▽

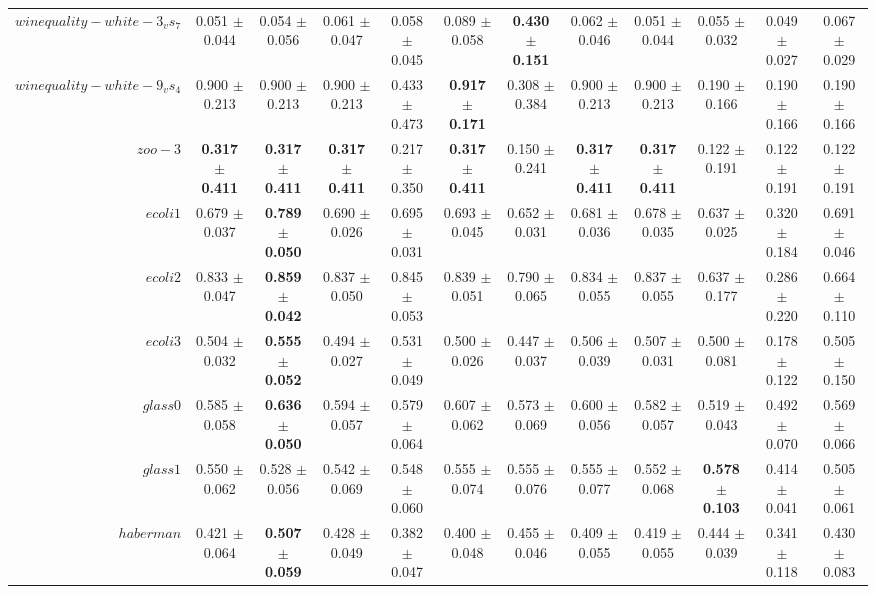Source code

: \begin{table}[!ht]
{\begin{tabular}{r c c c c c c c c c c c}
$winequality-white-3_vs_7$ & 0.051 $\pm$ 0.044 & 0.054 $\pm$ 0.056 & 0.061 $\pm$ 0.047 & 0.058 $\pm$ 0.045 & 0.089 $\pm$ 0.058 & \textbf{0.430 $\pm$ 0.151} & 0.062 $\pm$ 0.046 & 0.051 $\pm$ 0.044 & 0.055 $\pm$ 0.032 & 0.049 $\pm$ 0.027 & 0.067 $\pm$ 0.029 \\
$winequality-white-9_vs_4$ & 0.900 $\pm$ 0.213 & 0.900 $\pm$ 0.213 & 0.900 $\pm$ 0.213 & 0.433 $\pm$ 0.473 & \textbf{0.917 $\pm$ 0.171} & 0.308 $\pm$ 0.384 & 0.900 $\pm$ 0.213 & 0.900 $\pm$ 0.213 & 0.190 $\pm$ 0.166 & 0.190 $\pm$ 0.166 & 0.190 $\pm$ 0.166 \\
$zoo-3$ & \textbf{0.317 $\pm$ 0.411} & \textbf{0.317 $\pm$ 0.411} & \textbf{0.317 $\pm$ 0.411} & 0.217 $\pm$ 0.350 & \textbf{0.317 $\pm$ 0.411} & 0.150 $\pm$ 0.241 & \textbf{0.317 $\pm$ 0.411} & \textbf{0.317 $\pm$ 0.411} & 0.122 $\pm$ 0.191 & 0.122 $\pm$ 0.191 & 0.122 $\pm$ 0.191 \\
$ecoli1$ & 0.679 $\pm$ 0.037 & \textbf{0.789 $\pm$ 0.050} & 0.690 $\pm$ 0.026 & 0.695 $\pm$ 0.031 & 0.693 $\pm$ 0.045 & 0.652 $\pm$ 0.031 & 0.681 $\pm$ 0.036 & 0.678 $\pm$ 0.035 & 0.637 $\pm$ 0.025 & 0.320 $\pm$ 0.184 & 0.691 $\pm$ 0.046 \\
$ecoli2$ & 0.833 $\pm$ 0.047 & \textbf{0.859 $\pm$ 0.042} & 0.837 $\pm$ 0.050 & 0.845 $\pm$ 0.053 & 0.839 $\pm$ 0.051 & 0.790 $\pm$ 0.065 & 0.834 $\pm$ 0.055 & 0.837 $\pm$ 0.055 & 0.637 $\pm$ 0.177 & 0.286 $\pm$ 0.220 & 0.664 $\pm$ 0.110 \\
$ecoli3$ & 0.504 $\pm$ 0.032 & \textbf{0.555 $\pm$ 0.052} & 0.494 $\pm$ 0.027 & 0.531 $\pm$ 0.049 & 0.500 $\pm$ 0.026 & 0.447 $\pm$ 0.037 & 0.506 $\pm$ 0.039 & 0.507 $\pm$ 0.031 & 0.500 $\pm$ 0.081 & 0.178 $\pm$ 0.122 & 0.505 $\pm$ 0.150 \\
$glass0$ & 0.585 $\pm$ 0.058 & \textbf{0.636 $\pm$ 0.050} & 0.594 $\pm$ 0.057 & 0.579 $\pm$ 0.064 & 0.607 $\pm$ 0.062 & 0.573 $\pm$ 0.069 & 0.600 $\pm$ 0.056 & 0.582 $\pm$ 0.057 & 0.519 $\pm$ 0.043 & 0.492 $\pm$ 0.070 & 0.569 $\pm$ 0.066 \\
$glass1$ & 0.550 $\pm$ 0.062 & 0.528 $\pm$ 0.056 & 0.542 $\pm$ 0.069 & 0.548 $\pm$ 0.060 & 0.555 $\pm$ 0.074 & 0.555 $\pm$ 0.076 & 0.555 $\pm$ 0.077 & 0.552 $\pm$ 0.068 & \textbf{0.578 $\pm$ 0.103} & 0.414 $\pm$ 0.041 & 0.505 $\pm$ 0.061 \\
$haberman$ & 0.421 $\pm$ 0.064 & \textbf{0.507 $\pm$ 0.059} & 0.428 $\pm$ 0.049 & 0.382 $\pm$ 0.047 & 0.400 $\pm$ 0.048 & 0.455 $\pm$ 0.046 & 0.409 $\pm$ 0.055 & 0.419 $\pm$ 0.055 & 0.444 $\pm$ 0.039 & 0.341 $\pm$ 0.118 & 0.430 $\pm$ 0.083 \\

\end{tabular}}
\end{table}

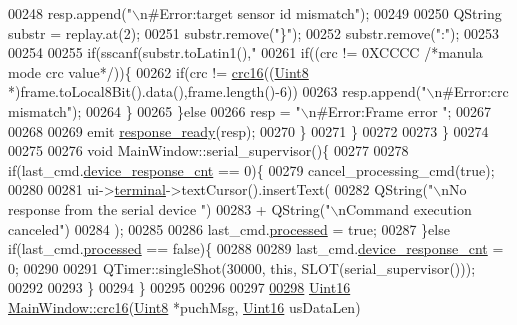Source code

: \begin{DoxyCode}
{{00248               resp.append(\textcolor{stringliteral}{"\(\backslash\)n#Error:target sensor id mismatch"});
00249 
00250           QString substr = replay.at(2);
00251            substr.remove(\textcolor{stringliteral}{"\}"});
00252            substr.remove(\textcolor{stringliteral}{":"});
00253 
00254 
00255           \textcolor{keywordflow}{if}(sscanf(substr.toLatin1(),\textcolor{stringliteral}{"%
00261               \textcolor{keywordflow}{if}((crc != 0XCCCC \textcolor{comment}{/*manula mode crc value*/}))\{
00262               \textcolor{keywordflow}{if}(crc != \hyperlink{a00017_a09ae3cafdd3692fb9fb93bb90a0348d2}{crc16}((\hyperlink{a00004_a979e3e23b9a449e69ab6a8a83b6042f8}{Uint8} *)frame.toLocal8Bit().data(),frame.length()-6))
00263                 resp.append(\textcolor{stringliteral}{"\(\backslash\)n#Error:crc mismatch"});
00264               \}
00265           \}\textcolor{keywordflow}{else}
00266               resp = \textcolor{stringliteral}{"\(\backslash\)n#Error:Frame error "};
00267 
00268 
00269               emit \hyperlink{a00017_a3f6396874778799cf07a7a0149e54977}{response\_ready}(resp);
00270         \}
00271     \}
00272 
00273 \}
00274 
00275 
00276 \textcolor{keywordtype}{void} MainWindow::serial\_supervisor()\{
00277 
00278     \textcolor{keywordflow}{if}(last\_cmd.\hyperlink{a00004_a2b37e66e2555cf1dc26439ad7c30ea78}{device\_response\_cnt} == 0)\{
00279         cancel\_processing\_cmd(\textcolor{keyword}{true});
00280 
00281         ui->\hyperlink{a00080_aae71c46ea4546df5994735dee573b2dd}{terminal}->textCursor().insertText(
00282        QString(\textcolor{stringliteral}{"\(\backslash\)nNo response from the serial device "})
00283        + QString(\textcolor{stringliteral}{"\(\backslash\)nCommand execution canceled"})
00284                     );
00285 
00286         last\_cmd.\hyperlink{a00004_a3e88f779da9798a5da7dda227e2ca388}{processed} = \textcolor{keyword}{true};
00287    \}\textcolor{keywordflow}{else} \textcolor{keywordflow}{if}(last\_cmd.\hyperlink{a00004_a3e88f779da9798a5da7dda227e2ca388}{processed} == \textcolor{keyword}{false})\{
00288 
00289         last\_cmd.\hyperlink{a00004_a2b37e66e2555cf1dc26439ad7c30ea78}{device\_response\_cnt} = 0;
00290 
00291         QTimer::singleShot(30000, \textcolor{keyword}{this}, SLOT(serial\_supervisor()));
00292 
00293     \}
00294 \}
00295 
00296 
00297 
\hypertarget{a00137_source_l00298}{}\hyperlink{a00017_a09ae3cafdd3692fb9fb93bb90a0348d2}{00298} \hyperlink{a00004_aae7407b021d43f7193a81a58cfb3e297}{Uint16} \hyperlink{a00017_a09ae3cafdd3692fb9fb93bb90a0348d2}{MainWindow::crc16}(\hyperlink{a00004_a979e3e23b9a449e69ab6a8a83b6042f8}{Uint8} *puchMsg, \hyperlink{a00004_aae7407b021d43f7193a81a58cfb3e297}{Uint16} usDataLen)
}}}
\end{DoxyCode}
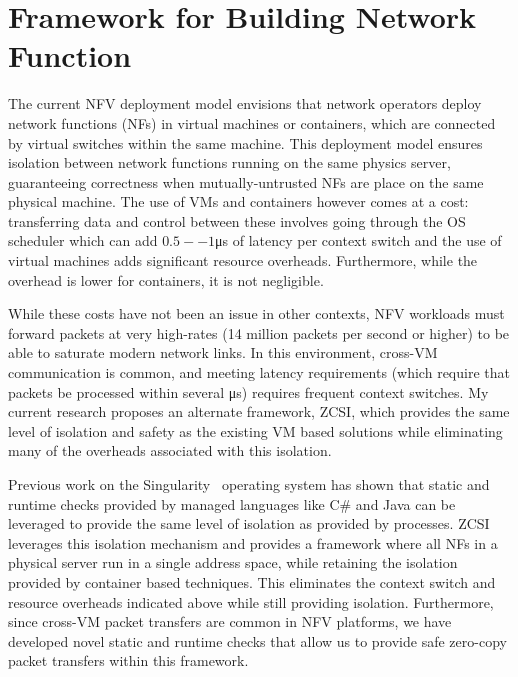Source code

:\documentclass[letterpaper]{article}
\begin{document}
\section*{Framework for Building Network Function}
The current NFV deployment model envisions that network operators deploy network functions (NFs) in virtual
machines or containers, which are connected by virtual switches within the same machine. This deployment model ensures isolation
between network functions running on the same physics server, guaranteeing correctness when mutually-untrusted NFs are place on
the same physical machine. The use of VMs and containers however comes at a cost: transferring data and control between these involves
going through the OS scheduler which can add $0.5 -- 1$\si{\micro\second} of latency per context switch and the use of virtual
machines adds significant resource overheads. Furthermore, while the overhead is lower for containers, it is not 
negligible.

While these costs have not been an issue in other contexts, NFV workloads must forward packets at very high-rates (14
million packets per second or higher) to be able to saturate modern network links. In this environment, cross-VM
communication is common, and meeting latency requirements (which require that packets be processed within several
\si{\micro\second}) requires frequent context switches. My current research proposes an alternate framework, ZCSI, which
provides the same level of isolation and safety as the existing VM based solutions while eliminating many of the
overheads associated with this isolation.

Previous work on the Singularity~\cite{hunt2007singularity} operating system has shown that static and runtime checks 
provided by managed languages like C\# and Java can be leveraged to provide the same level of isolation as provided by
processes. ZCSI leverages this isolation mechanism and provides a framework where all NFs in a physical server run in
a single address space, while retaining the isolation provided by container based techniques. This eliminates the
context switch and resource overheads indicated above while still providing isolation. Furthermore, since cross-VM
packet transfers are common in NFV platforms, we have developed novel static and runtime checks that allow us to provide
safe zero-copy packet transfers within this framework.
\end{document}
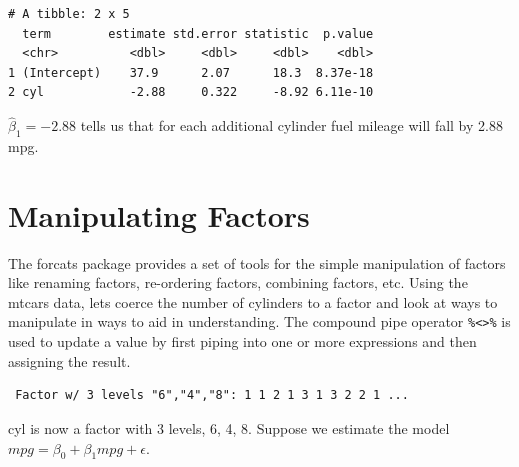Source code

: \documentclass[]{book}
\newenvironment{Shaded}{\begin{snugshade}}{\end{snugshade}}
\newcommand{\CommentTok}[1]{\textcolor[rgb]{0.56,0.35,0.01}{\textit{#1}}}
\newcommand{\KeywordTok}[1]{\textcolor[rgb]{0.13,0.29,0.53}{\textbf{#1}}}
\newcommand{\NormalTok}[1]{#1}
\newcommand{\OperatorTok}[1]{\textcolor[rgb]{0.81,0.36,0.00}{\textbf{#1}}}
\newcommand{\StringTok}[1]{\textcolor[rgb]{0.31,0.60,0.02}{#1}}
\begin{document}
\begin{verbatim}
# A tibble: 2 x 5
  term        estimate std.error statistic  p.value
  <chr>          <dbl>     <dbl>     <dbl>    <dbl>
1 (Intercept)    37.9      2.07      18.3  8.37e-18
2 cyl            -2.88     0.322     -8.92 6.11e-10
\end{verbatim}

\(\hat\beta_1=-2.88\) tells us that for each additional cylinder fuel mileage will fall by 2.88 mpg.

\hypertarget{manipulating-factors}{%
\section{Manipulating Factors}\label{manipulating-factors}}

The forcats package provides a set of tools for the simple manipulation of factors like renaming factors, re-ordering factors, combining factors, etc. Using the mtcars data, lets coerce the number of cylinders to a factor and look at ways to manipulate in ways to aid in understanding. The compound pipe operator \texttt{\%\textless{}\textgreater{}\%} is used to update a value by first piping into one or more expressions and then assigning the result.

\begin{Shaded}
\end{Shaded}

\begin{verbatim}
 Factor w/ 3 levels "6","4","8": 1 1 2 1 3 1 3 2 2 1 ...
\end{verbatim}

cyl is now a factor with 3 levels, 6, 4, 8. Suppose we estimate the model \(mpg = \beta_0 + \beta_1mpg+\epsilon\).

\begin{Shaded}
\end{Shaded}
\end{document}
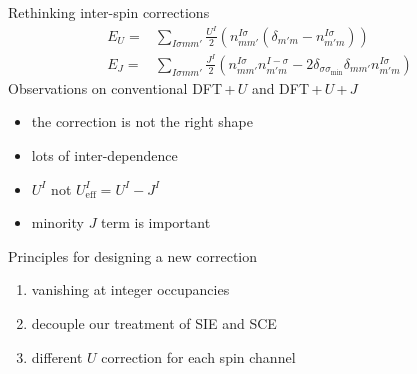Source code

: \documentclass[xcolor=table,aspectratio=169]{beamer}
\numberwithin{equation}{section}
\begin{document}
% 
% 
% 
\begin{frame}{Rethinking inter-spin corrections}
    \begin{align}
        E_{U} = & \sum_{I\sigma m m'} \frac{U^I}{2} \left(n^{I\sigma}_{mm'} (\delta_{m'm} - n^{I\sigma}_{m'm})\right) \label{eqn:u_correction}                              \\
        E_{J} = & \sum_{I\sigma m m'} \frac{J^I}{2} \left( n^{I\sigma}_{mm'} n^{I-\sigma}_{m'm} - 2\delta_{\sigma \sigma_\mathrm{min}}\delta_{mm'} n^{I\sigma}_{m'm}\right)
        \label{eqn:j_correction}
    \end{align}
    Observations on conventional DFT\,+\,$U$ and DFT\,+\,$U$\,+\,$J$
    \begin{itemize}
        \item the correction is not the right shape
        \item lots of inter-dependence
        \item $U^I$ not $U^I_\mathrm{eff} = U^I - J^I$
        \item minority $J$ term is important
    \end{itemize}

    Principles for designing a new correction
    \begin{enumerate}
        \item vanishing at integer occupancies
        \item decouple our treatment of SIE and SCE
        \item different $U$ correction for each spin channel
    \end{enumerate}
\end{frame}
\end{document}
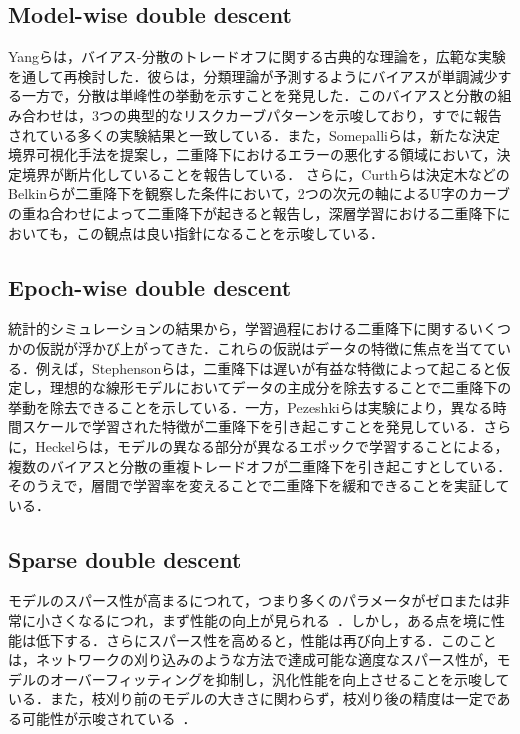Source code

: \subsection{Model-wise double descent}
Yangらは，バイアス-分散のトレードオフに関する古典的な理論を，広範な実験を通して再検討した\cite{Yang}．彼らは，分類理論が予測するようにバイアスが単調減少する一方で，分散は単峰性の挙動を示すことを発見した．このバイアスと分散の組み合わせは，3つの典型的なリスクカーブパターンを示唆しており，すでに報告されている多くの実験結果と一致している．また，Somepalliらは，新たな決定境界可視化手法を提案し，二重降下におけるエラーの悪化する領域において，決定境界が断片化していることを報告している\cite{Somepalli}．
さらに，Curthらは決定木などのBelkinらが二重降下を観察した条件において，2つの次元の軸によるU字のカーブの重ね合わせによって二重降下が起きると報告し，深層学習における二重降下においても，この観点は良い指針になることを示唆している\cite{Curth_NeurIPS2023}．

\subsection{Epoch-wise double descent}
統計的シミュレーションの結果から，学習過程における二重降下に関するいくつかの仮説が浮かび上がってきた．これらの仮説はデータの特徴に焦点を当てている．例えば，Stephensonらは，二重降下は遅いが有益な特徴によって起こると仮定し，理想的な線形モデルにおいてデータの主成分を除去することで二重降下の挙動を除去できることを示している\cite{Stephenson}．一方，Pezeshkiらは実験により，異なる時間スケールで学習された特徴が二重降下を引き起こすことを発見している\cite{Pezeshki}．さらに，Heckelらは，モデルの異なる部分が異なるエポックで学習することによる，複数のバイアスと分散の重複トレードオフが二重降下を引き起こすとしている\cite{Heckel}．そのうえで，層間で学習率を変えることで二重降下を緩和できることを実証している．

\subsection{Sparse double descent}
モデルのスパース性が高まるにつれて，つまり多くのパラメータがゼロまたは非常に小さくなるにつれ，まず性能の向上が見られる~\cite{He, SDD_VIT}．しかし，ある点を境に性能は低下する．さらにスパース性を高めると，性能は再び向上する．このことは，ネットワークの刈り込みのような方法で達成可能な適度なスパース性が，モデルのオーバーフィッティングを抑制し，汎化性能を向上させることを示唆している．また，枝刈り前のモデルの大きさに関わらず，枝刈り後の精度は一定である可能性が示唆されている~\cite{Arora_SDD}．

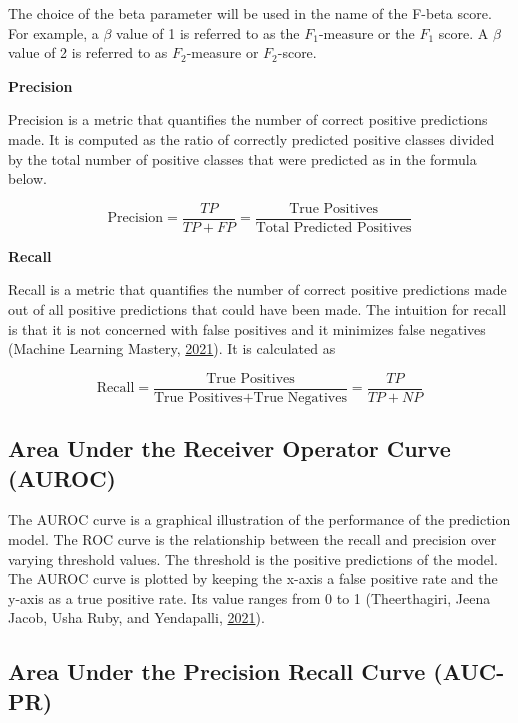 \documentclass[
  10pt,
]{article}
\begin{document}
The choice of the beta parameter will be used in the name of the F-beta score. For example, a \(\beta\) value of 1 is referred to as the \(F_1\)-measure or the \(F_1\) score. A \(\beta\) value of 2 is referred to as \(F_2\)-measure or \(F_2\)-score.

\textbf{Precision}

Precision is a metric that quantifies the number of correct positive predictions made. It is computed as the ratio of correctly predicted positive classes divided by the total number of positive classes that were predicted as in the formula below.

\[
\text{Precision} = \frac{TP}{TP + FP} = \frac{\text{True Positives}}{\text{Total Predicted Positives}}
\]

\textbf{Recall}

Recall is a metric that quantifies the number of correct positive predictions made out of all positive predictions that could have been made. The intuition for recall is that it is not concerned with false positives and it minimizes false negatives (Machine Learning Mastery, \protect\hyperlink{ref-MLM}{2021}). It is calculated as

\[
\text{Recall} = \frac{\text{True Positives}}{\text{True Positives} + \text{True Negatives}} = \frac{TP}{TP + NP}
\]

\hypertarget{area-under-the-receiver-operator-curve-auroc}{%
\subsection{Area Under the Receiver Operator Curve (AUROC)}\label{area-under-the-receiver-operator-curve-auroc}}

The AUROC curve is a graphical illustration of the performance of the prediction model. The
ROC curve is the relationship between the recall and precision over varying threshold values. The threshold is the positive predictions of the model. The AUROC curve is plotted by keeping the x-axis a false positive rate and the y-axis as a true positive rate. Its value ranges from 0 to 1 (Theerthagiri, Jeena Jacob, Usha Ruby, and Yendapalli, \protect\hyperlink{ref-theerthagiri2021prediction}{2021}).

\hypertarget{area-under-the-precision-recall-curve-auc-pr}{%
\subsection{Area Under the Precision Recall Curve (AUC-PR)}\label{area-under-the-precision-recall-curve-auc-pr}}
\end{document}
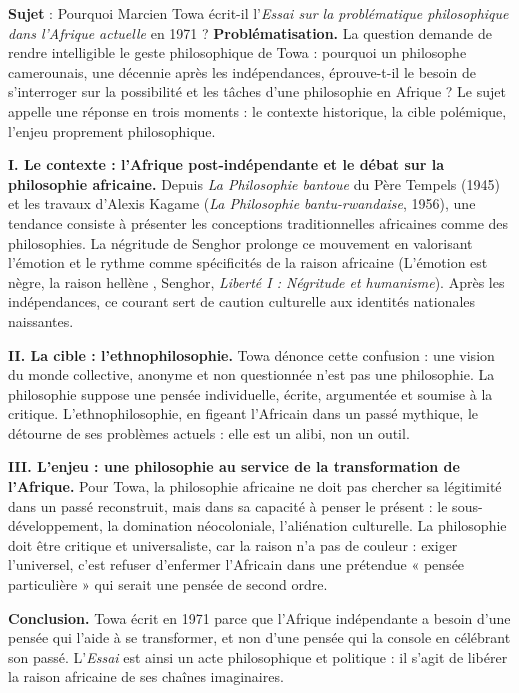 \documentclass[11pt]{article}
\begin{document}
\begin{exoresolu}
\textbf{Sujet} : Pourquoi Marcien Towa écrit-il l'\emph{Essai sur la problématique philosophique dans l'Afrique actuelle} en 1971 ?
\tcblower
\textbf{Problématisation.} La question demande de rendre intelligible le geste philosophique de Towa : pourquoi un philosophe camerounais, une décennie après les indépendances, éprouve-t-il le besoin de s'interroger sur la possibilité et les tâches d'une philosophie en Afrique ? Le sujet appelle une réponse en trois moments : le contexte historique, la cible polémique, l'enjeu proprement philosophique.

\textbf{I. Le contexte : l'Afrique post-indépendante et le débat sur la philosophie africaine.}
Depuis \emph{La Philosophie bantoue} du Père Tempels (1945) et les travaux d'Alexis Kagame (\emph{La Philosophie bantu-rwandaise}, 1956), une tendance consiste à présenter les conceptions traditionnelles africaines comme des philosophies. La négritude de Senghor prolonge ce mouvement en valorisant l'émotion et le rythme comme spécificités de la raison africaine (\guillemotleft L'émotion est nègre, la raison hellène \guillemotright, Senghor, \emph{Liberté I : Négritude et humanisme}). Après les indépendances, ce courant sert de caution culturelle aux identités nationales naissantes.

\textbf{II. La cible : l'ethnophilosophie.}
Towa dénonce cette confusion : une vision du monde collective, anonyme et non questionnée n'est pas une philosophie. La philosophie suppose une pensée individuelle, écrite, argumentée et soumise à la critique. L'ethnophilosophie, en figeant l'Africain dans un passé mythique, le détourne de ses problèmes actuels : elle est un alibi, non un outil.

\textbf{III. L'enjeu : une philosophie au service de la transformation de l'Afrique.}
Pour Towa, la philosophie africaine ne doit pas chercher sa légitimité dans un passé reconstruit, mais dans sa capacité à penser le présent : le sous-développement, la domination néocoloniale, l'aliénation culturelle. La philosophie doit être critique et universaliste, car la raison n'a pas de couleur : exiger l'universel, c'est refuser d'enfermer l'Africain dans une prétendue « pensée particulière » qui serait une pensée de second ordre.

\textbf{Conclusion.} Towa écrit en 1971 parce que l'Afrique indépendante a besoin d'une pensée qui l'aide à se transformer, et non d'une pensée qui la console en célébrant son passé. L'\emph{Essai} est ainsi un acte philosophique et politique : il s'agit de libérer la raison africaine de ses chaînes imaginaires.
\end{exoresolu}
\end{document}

△

• **Required work**
Lines above that include the string "predictions" need to be copied.

• **Task output**
Precision is a metric that quantifies the number of correct positive predictions made. It is computed as the ratio of correctly predicted positive classes divided by the total number of positive classes that were predicted as in the formula below.
Recall is a metric that quantifies the number of correct positive predictions made out of all positive predictions that could have been made. The intuition for recall is that it is not concerned with false positives and it minimizes false negatives (Machine Learning Mastery, \protect\hyperlink{ref-MLM}{2021}). It is calculated as
ROC curve is the relationship between the recall and precision over varying threshold values. The threshold is the positive predictions of the model. The AUROC curve is plotted by keeping the x-axis a false positive rate and the y-axis as a true positive rate. Its value ranges from 0 to 1 (Theerthagiri, Jeena Jacob, Usha Ruby, and Yendapalli, \protect\hyperlink{ref-theerthagiri2021prediction}{2021}).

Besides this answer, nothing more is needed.